Researchers at Epoch AI estimated (https://epoch.ai/gradient-updates/how-much-energy-does-chatgpt-use) that a single GPT-4o query requires about 0.3 watt-hours of electricity—enough to boil a teaspoon of water. Words like “please” and “thank you” are a small part of a conversation. Still, across billions of interactions, they add up to megawatts of power—and serious operating costs.
Who Says “Thanks” to AI?
In the U.S., 67% of people who use AI are polite to it. (https://www.techradar.com/computing/artificial-intelligence/are-you-polite-to-chatgpt-heres-where-you-rank-among-ai-chatbot-users) Of those, 55% say it’s simply “the right thing to do,” and 12% say it’s just in case AI or robots ever become conscious and remember who treated them with respect.
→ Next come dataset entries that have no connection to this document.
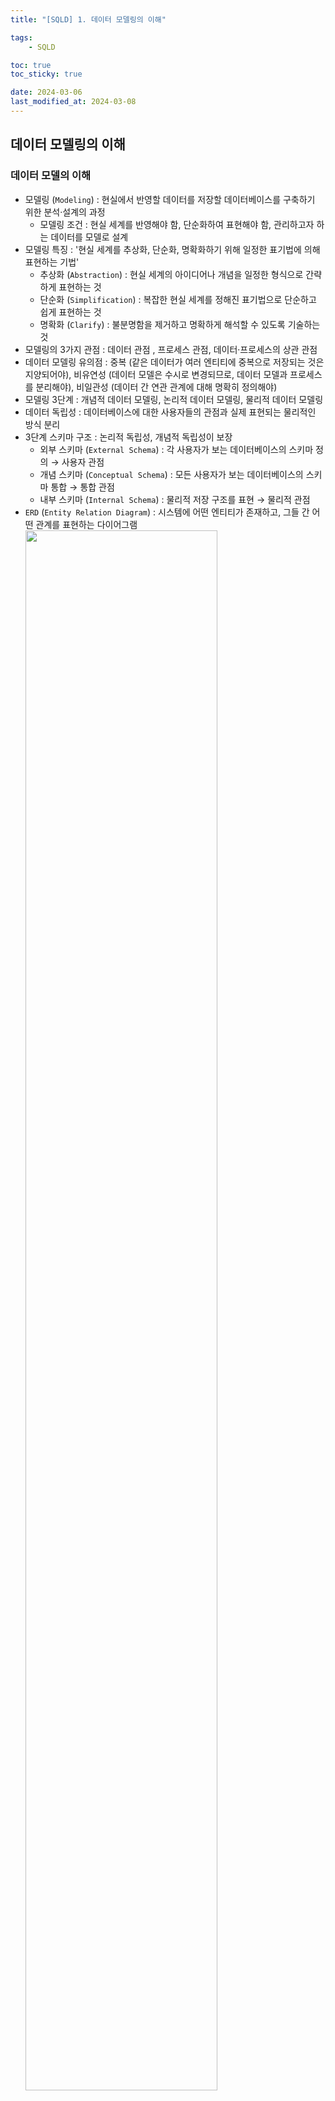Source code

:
 ```yaml
---
title: "[SQLD] 1. 데이터 모델링의 이해"

tags:
    - SQLD

toc: true
toc_sticky: true

date: 2024-03-06
last_modified_at: 2024-03-08
---
```


## 데이터 모델링의 이해

### 데이터 모델의 이해

- 모델링 (```Modeling```) : 현실에서 반영할 데이터를 저장할 데이터베이스를 구축하기 위한 분석·설계의 과정
  - 모델링 조건 : 현실 세계를 반영해야 함, 단순화하여 표현해야 함, 관리하고자 하는 데이터를 모델로 설계
- 모델링 특징 : '현실 세계를 추상화, 단순화, 명확화하기 위해 일정한 표기법에 의해 표현하는 기법'
  - 추상화 (```Abstraction```) : 현실 세계의 아이디어나 개념을 일정한 형식으로 간략하게 표현하는 것
  - 단순화 (```Simplification```) : 복잡한 현실 세계를 정해진 표기법으로 단순하고 쉽게 표현하는 것
  - 명확화 (```Clarify```) : 불분명함을 제거하고 명확하게 해석할 수 있도록 기술하는 것
- 모델링의 3가지 관점 : 데이터 관점 , 프로세스 관점, 데이터·프로세스의 상관 관점
- 데이터 모델링 유의점 : 중복 (같은 데이터가 여러 엔티티에 중복으로 저장되는 것은 지양되어야), 비유연성 (데이터 모델은 수시로 변경되므로, 데이터 모델과 프로세스를 분리해야), 비일관성 (데이터 간 연관 관계에 대해 명확히 정의해야)
- 모델링 3단계 : 개념적 데이터 모델링, 논리적 데이터 모델링, 물리적 데이터 모델링
- 데이터 독립성 : 데이터베이스에 대한 사용자들의 관점과 실제 표현되는 물리적인 방식 분리
- 3단계 스키마 구조 : 논리적 독립성, 개념적 독립성이 보장
  - 외부 스키마 (```External Schema```) : 각 사용자가 보는 데이터베이스의 스키마 정의 → 사용자 관점
  - 개념 스키마 (```Conceptual Schema```) : 모든 사용자가 보는 데이터베이스의 스키마 통합 → 통합 관점
  - 내부 스키마 (```Internal Schema```) : 물리적 저장 구조를 표현 → 물리적 관점
- ```ERD``` (```Entity Relation Diagram```) : 시스템에 어떤 엔티티가 존재하고, 그들 간 어떤 관계를 표현하는 다이어그램<br><img src="https://github.com/pocj8ur4in/pocj8ur4in.github.io/assets/105341168/4824dc44-0a8e-46ad-bb7f-e3ab51287b3b" width="80%"><br><img src="https://github.com/pocj8ur4in/pocj8ur4in.github.io/assets/105341168/2e42ecb5-6caa-4870-92c1-c71b13af3799" width="80%">

### 엔티티

- 엔티티 (```Entity```) : 데이터베이스에서 식별 가능한 객체
  - 엔티티 특징 : 업무에서 쓰이는 정보이면서 업무 프로세스에 의해 이용되어야 함, 유니크함을 보장할 수 있는 식별자가 있어야 함, 영속적으로 존재하는 2개 이상의 인스턴스의 집합이여야 함, 반드시 속성을 가져야 함, 다른 엔티티와 1개 이상의 관계를 가지고 있어야 함
- 엔티티 분류 : 유형 엔티티 (물리적 형태 존재, 안정적, 지속적), 개념 엔티티 (물리적 형태 없음, 개념적), 사건 엔티티 (행위를 함으로 발생, 빈번함, 통계 자료로 이용 가능)
- 엔티티 발생 시점 : 기본 엔티티 (업무에 원래 존재하는 정보), 중심 엔티티 (기본 엔티티에서 파새오디어 행위 엔티티 생성), 행위 엔티티 (2개 이상의 엔티티로부터 파생)

### 속성

- 속성 (```Attribute```) : 사람·사물을 정의할 때 사물이나 개념의 특징을 설명해줄 수 있는 항목
  - 속성 특징 : 더 이상 쪼개지지 않는 레벨, 프로세스에 필요한 항목이여야 함
  - 속성값 : 엔티티에 속한 하나의 인스턴스를 구체적으로 나타내주는 데이터
- 엔티티, 인스턴스, 속성, 속성값의 관계 : 속성 ⊂ 인스턴스 ⊂ 엔티티 
  1. 1개의 엔티티는 2개 이상의 인스턴스를 갖는다.
  2. 1개의 인스턴스는 2개 이상의 속성을 갖는다.
  3. 1개의 속성은 1개의 속성값을 갖는다.
- 특성에 따른 속성 분류 : 기본 속성 (업무 프로세스 분석을 통해 바로 정의 가능한 속성), 설계 속성 (업무에 존재하지 않지만 설계할 때 도출된 속성), 파생 속성 (다른 속성의 속성값을 계산하거나 특정 규칙으로 변환되어 생성한 속성)
- 구성 방식에 따른 속성 분류 : ```PK``` (엔티티의 인스턴스를 식별할 수 있는 속성), ```FK``` (다른 엔티티의 속성에서 가져온 속성), 일반 속성 (```PK```, ```FK```를 제외한 나머지 속성)
- 도메인 (```Domain```) : 속성이 가질 수 있는 속성값의 범위
- 용어사전 : 속성의 이름을 직관적으로 부여하기 위한 업무사전
- 시스템 카탈로그 : 시스템 자체에 관련이 있는 데이터를 담고 있는 데이터베이스 (읽기 연산만 가능)

### 관계

- 관계 (```Relation```) : 엔티티와 엔티티와의 관계
  - 존재 관계 : 존재 자체로 연관성이 있는 관계
  - 행위 관계 : 특정한 행위를 함으로써 연관성이 생기는 관계
- 관계 표기법 : 관계명 (엔티티와 엔티티가 어떤 관계를 맺고 있는지 나타내는 문장),  관계차수 (```1:1```, ```1:N```, ```N:N```와 같이 각 엔티티에서 관계에 참여하는 수), 관계선택사양 (이 관계가 필수요소인지 선택사항인지 나타내는 말)

### 식별자

- 식별자 (```Identifier```) : 속성 중에 각각의 인스턴스를 구분 가능하게 하는 속성
- 식별자 분류 : 대표성 여부 (주식별자```vs```보조 식별자), 소스로 생성되었는지 여부 (내부식별자```vs```외부식별자), 단일 속성 여부 (단일식별자```vs```복합식별자), 대체 여부 (원조식별자```vs```대리식별자)

- 주식별자 : ```PK``` → 하나의 속성이 주식별자가 될 수 있고, 여러 개의 속성이 주식별자가 될 수 있음
- 주식별자 특징 : 유일성 (각 인스턴스에 유니크함을 부여하여 식별이 가능하도록 함), 최소성 (유일성을 보장하는 최소 개수의 속성이여아 함),  불변성 (속성값이 되도록 변하지 않아아 함), 존재성 (속성값이 ```NULL```일 수 없음)

## 데이터 모델과 ```SQL```

### 정규화

- 정규화 (```Normalization```) : 데이터 정합성을 위해 엔티티를 작은 단위로 분리하는 과정
  - 제1정규형 : 모든 속성은 반드시 하나의 값만 가져야 함
  - 제2정규형 : 엔티티의 모든 일반속성은 반드시 모든 주식별자에 종속되어야 함
  - 제3졍규형 : 주식별자가 아닌 모든 속성 간에는 서로 종속될 수 없음

### 반정규화

- 반정규화 (```De-Normalization```) : 데이터의 조회 성능 향상을 위해 데이터 중복을 허용하거나 데이터를 그룹핑
  - 테이블 반졍규화 : 테이블 병합 (```JOIN```이 많아 테이블 통합, ```1:M```은 지양해야), 테이블 분할 (엔티티 일부 속성을 ```1:1```의 엔티티로 만드는 테이블 수직 분할, 엔티티 인스턴스를 특정 기준으로 파티셔닝하는 테이블 수평 분할), 테이블 추가 (별도의 중복된 엔티티를 추가하는 중복 테이블 추가, 통계 테이블·이력 테이블·부분 테이블 추가)
  - 컬럼 반정규화 : 중복 칼럼 추가 (```JOIN```이 많아 컬럼 통합), 파생 칼럼 추가 (계산값을 미리 컬럼으로 보관), 이력 테이블 컬럼 추가 (조회 기준이 될 컬럼을 미리 추가)
  - 관계 반정규화 : ```JOIN```이 많아 중복 관계 추가

### 트랜잭션 

- 트랜잭션 (```Transaction```) : 데이터를 조작하기 위한 하나의 논리 작업 다위
- 널 (```NULL```) : 존재하지 않음, 값이 없음

## 데이터베이스

### 관계형 테이터베이스

- 데이터베이스 (```Database```) : 데이터를 저장하는 공간
  - 관계형 데이터베이스 (```RDB; Relational Database```) : 관계형 데이터 모델에 기초한 데이터베이스 (모든 데이터를 2차원 테이블 형태로 표현한 뒤 각 테이블 간의 관계를 정의)
  - 테이블 (```Table```) : 세로 열인 컬럼 (```Column```)과 가로 행인 로우 (```Row```)로 구성
- ```SQL``` : 관계형 데이터베이스에서 데이터를 다루기 위해 사용하는 언어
Some Reddit and X users say it plainly feels wrong to be rude, even to an algorithm.
And maybe they’re onto something: research shows (https://aclanthology.org/2024.sicon-1.2/) that politeness can improve AI responses. Curtis Beavers, a director on the design team for Microsoft Copilot, explains (https://www.microsoft.com/en-us/worklab/why-using-a-polite-tone-with-ai-matters) that LLMs mirror the user’s tone, responding not only politely but also more professionally. We covered this in more detail here. (https://t.me/hiaimediaen/832)
So, are you polite to AI?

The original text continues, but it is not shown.